20Gb/s. Depending on the selected modulation, a CMOS mode select block either chooses the raw input data for PAM2 and PAM4 mode or data which passes through the power-efficient quarter-rate CMOS precoder for duobinary mode. This data is then routed to the CML output stage which performs serialization and implements a three-tap feedforward equalizer. The output stage has been segmented into an MSB and LSB path, with the MSB path sized for double the current output capability of the LSB path. In PAM2 and duobinary mode, the mode select block routes the four data bits to both the MSB and LSB block for serialization with two cascaded mux stages clocked with the quarter-rate and half-rate clock, respectively. In PAM4 mode, the mode select block routes the two even bits to the MSB segment and the two odd bits to the LSB segment. Power savings are achieved in PAM4 mode by clocking both mux stages by the quarterrate or half-symbol-rate clock (5GHz for 20Gb/s); with only the second mux stage actually switching.

The feed-forward equalization is implemented by spreading the symbol's energy over three bit periods, with the tap weight set by the bias of the three parallel current mode output stages. Equalization coefficients for all data formats are acquired with a minimum-mean-square-error algorithm

$$\begin{bmatrix} y(0) \\ y(1) \\ \dots \\ y(l+k-2) \end{bmatrix} = \begin{bmatrix} p(0) & 0 & 0 & \dots & 0 & 0 \\ p(1) & p(0) & 0 & \dots & 0 & 0 \\ \dots & \dots & \dots & \dots & \dots & \dots \\ 0 & 0 & 0 & \dots & p(k-1) & p(k-2) \\ 0 & 0 & 0 & \dots & 0 & p(k-1) \end{bmatrix} \begin{bmatrix} h(0) \\ h(1) \\ \dots \\ h(l-1) \end{bmatrix}$$
(2)  
$$H_{ls} = (P^T P)^{-1} P^T Y_{des}$$
(3)

where y is the desired pulse response with an *l*-tap equalizer, h, and p is the un-equalized pulse response with k samples.

The ability to choose the appropriate modulation for a given channel response and data rate, coupled with the efficient duobinary precoder described next, allows the flexibility to support a wide range of operating conditions.

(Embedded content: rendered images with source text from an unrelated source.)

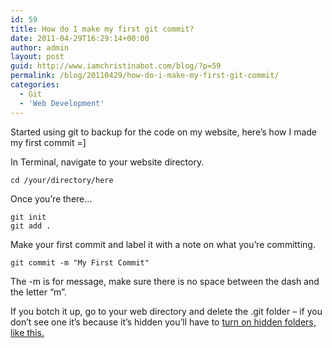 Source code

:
 ```yaml
---
id: 59
title: How do I make my first git commit?
date: 2011-04-29T16:29:14+00:00
author: admin
layout: post
guid: http://www.iamchristinabot.com/blog/?p=59
permalink: /blog/20110429/how-do-i-make-my-first-git-commit/
categories:
  - Git
  - 'Web Development'
---
```

Started using git to backup for the code on my website, here&#8217;s how I made my first commit =]

In Terminal, navigate to your website directory.


    cd /your/directory/here



Once you&#8217;re there&#8230;


    git init
    git add .



Make your first commit and label it with a note on what you&#8217;re committing.


    git commit -m "My First Commit"



The -m is for message, make sure there is no space between the dash and the letter &#8220;m&#8221;.

If you botch it up, go to your web directory and delete the .git folder &#8211; if you don&#8217;t see one it&#8217;s because it&#8217;s hidden you&#8217;ll have to [turn on hidden folders, like this.](http://www.iamchristinabot.com/blog/20110427/how-do-i-display-hidden-files-in-mac-finder/)
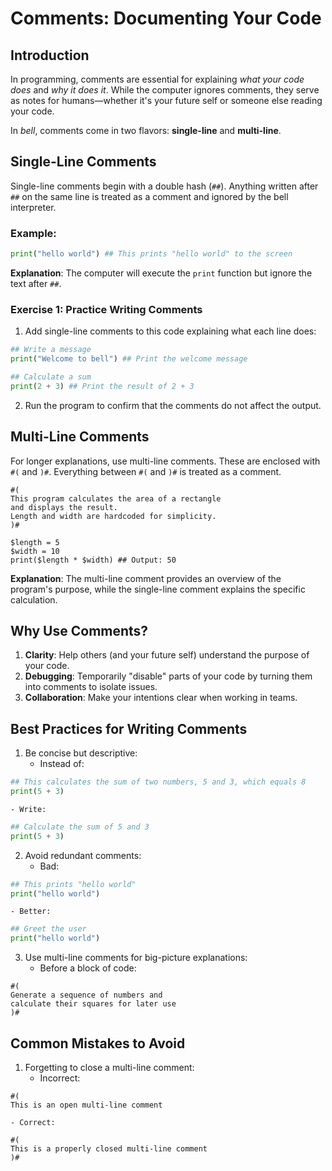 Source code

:# Comments: Documenting Your Code

## Introduction

In programming, comments are essential for explaining *what your code does* and *why it does it*. While the computer ignores comments, they serve as notes for humans—whether it's your future self or someone else reading your code.

In *bell*, comments come in two flavors: **single-line** and **multi-line**.

## Single-Line Comments

Single-line comments begin with a double hash (`##`). Anything written after `##` on the same line is treated as a comment and ignored by the bell interpreter.

### Example:

```py
print("hello world") ## This prints "hello world" to the screen
```
**Explanation**: The computer will execute the `print` function but ignore the text after `##`.

### Exercise 1: Practice Writing Comments

1. Add single-line comments to this code explaining what each line does:

```py
## Write a message
print("Welcome to bell") ## Print the welcome message

## Calculate a sum
print(2 + 3) ## Print the result of 2 + 3
```

2. Run the program to confirm that the comments do not affect the output.

## Multi-Line Comments

For longer explanations, use multi-line comments. These are enclosed with `#(` and `)#`. Everything between `#(` and `)#` is treated as a comment.

```
#(
This program calculates the area of a rectangle
and displays the result.
Length and width are hardcoded for simplicity.
)#

$length = 5
$width = 10
print($length * $width) ## Output: 50
```

**Explanation**: The multi-line comment provides an overview of the program's purpose, while the single-line comment explains the specific calculation.

## Why Use Comments?

1. **Clarity**: Help others (and your future self) understand the purpose of your code.
2. **Debugging**: Temporarily "disable" parts of your code by turning them into comments to isolate issues.
3. **Collaboration**: Make your intentions clear when working in teams.

## Best Practices for Writing Comments

1. Be concise but descriptive:
	- Instead of:

```py
## This calculates the sum of two numbers, 5 and 3, which equals 8
print(5 + 3)
```

	- Write:

```py
## Calculate the sum of 5 and 3
print(5 + 3)
```

2. Avoid redundant comments:
	- Bad:

```py
## This prints "hello world"
print("hello world")
```

	- Better:

```py
## Greet the user
print("hello world")
```

3. Use multi-line comments for big-picture explanations:
	- Before a block of code:

```
#(
Generate a sequence of numbers and
calculate their squares for later use
)#
```

## Common Mistakes to Avoid

1. Forgetting to close a multi-line comment:
	- Incorrect:
```
#(
This is an open multi-line comment
```
	- Correct:
```
#(
This is a properly closed multi-line comment
)#
```


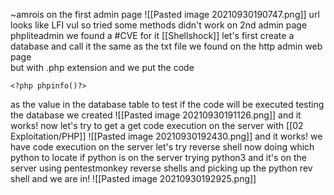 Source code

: ~amrois 
on the first admin page 
![[Pasted image 20210930190747.png]]
url looks like LFI vul so tried some methods didn't work 
on 2nd admin page phpliteadmin we found a #CVE for it [[Shellshock]]
let's first create a database and call it the same as the txt file we found on the http admin web page  
but with .php extension and we put the code 
```
<?php phpinfo()?> 
```
as the value in the database table 
 to test if the code will be executed 
testing the database we created
![[Pasted image 20210930191126.png]]
and it works! 
now let's try to get a get code execution on the server with [[02 Exploitation/PHP]]
![[Pasted image 20210930192430.png]]
and it works! we have code execution on the server let's try reverse shell now
doing which python to locate if python is on the server
trying python3 and it's on the server 
using pentestmonkey reverse shells and picking up the python rev shell 
and we are in!
![[Pasted image 20210930192925.png]]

Figure 3. Precoder implementations. (a) Full-rate architecture. (b) Proposed parallel quarter-rate architecture.

# B. Precoder Design

Systems which implement duobinary modulation often employ precoding where the current output is equal to the input data XORed with the previous output

$$y_n = x_n \oplus y_{n-1}, \tag{4}$$

to avoid error propagation at the receiver. While the precoder is often implemented after serialization [5] (Fig. 3(a)), this requires a full-rate clock signal and careful design to meet the tight timing margin. This work proposes computation of the precoder operation in parallel before serialization at the quarter-rate clock cycle time (Fig. 3(b)). This allows the use of static CMOS circuitry, with power that dynamically scales with data rate.

The proposed parallel precoder is shown in Fig. 4. In order to improve the precoder timing margin, the input data is speculatively computed with the two possible previous precoded values of *VDD* or *VSS* in a PRECAL block comprised of 2 XOR gates. These precomputed values are then stored in flip-flops and passed to a mux controlled by the previous cycle's output data to select the appropriate



Figure 4. Precoder Circuit.



Figure 5. Timing Diagram for proposed precoder.



Figure 6. Timing Diagram for general CML based precoder.



Figure 7. Timing Diagram for CML based precoder of [5].

precomputed value. For example,  $D_{out3}$  from the previous cycle selects between the computation of

$$D_0 \oplus 0 \ OR \ D_0 \oplus 1 \tag{5}$$

to produce the next  $D_{out0}$  signal and

$$D_1 \oplus (D_0 \oplus 0) \ OR \ D_1 \oplus (D_0 \oplus 1)$$
 (6)

to produce the next D<sub>out1</sub> signal.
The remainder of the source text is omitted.